## What the task requires
Within the material below, find each line bearing the word "menu" and present it.

## Excerpted data
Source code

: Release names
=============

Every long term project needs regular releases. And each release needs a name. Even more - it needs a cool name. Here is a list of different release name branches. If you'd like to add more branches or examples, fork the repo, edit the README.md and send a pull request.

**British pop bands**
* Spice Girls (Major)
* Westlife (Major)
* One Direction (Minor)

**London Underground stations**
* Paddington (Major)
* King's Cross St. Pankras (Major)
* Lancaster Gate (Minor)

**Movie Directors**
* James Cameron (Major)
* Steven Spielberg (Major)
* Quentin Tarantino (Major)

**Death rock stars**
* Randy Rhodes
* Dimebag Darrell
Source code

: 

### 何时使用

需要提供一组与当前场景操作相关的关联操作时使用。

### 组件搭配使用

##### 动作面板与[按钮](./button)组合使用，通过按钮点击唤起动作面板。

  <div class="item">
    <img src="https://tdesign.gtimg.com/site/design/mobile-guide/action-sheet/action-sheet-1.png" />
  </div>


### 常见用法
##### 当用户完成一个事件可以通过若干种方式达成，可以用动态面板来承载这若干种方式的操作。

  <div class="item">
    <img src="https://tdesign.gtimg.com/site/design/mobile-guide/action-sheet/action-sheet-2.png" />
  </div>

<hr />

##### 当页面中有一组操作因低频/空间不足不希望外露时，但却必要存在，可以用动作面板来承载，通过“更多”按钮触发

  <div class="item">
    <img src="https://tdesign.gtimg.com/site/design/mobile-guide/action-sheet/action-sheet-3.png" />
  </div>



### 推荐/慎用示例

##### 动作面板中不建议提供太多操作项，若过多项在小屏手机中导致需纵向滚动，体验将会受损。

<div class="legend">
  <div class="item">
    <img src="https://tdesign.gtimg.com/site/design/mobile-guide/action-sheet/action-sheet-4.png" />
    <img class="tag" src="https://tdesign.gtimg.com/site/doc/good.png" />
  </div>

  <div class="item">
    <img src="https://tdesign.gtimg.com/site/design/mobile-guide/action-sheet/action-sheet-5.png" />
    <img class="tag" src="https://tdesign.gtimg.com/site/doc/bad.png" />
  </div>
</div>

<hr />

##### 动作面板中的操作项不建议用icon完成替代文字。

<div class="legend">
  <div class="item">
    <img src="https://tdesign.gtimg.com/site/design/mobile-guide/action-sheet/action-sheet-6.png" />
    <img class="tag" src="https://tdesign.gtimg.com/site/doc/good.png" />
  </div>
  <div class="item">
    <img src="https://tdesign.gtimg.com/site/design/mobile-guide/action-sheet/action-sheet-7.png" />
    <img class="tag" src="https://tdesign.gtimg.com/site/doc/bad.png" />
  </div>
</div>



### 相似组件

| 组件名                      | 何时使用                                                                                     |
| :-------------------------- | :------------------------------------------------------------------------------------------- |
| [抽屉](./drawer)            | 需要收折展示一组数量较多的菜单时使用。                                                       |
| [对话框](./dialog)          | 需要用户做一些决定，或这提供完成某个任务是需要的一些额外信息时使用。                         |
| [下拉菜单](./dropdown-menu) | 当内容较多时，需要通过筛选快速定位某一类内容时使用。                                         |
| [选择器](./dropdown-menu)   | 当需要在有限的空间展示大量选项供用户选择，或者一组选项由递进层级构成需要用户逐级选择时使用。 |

## Reply
| [下拉菜单](./dropdown-menu) | 当内容较多时，需要通过筛选快速定位某一类内容时使用。                                         |
| [选择器](./dropdown-menu)   | 当需要在有限的空间展示大量选项供用户选择，或者一组选项由递进层级构成需要用户逐级选择时使用。 |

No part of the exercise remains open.